Torna la serie tv che ha sconvolto il mondo rappresentando la donna come sottomessa e utilizzata per procreare

Distopia: «previsione, descrizione o rappresentazione di uno stato di cose futuro   con cui, contrariamente all’utopia e per lo più in aperta polemica con tendenze avvertite nel presente, si prefigurano situazioni, sviluppi, assetti politico-sociali e tecnologici altamente negativi». Così recita il dizionario, e da qui si parte, con completezza, per definire il fenomeno Handmaid’s Tale.
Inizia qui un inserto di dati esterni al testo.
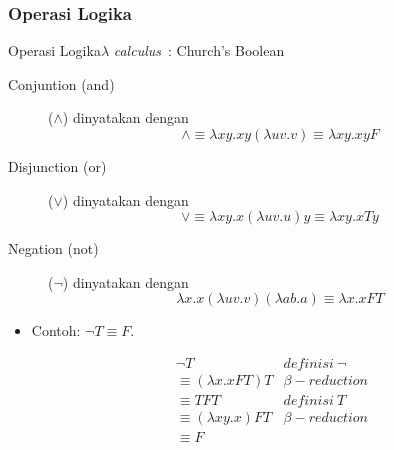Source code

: \documentclass[aspectratio=1610,10pt,handout]{beamer}
\newcommand{\lc}{$\lambda$ {\it calculus}\ }
\begin{document}
\subsubsection{Operasi Logika}
\begin{frame}{Operasi Logika}{\lc: Church's Boolean}

	\begin{description}
		\item [Conjuntion (and)] ($\wedge$) dinyatakan dengan
		$$\wedge \equiv \lambda xy. xy(\lambda uv. v) \equiv  \lambda xy. xyF$$
		\item [Disjunction (or)] ($\vee$) dinyatakan dengan
		$$\vee  \equiv \lambda xy.x(\lambda uv.u)y \equiv \lambda xy.xTy$$
		\item [Negation (not)] ($\neg$) dinyatakan dengan
		$$ \lambda x.x(\lambda uv.v)(\lambda ab.a) \equiv  \lambda x.xFT $$
	\end{description}
	\pause
	\begin{itemize}
		\item Contoh: $\neg T \equiv F$.

		\[
		\begin{array}{lr}
		\neg T & definisi\ \neg  \\
		\equiv (\lambda x.xFT) T  & \beta-reduction \\
		\equiv TFT & definisi\ T \\
		\equiv (\lambda xy. x) F T & \beta-reduction  \\
		\equiv F  &  \\
		\end{array}
		\]

	\end{itemize}
\end{frame}
\end{document}
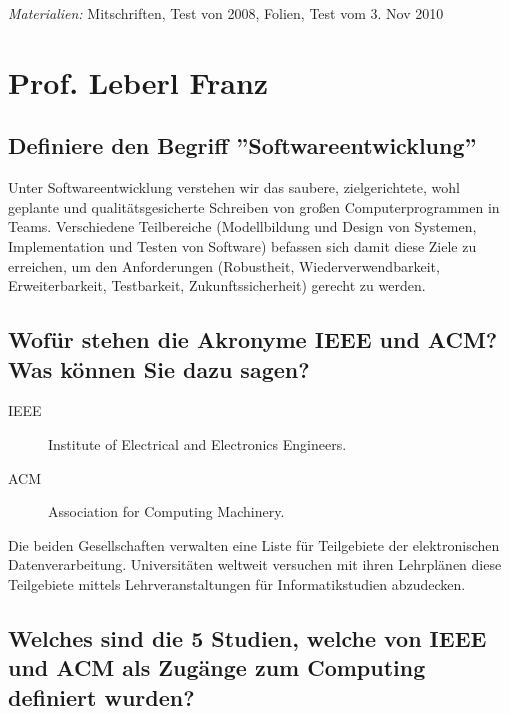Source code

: 
\newcommand{\uncertain}{\fbox{Vorsicht!}
    Lösung nicht in Materialien vorhanden. Kein Gewähr auf Korrektheit}
\maketitle

\emph{Materialien:} Mitschriften, Test von 2008, Folien, Test vom 3. Nov 2010

\section{Prof. Leberl Franz}

\subsection{Definiere den Begriff ''Softwareentwicklung''}

Unter Softwareentwicklung verstehen wir das saubere, zielgerichtete, wohl
geplante und qualitätsgesicherte Schreiben von großen Computerprogrammen in
Teams. Verschiedene Teilbereiche (Modellbildung und Design von Systemen,
Implementation und Testen von Software) befassen sich damit diese Ziele zu
erreichen, um den Anforderungen (Robustheit, Wiederverwendbarkeit,
Erweiterbarkeit, Testbarkeit, Zukunftssicherheit) gerecht zu werden.

\subsection{Wofür stehen die Akronyme IEEE und ACM?
    Was können Sie dazu sagen?}

\begin{description}
  \item[IEEE] Institute of Electrical and Electronics Engineers.
  \item[ACM] Association for Computing Machinery.
\end{description}

Die beiden Gesellschaften verwalten eine Liste für Teilgebiete der
elektronischen Datenverarbeitung. Universitäten weltweit versuchen
mit ihren Lehrplänen diese Teilgebiete mittels Lehrveranstaltungen
für Informatikstudien abzudecken.

\subsection{Welches sind die 5 Studien, welche von IEEE und ACM als Zugänge
    zum Computing definiert wurden?}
La serie tv prodotta da MGM ha fatto incetta di premi di ogni tipo (è stata tra l’altro la prima serie drammatica a vincere sia il Golden Globe che l’Emmy Award nella sua categoria), ha colpito con ferocia l’immaginario collettivo e creato un hype non frequente nel pur eccitabile mondo della serialità. La terza stagione arriva su TimVision il 6 giugno in contemporanea con gli Stati Uniti, ed è composta da 13 episodi: i primi tre disponibili subito, poi uno a settimana, con gran finale il 15 agosto. Il teaser è stato trasmesso, per dare un’idea del clima di attesa, durante il SuperBowl, e ricalca uno spot elettorale del presidente Usa Ronald Reagan in cui, nel 1984, si prospettava un radioso futuro con incremento demografico e grande benessere per la popolazione. Ma la voce della protagonista giunge a incrinare l’atmosfera ottimistica con le parole: «Svegliati, America. Il mattino è finito».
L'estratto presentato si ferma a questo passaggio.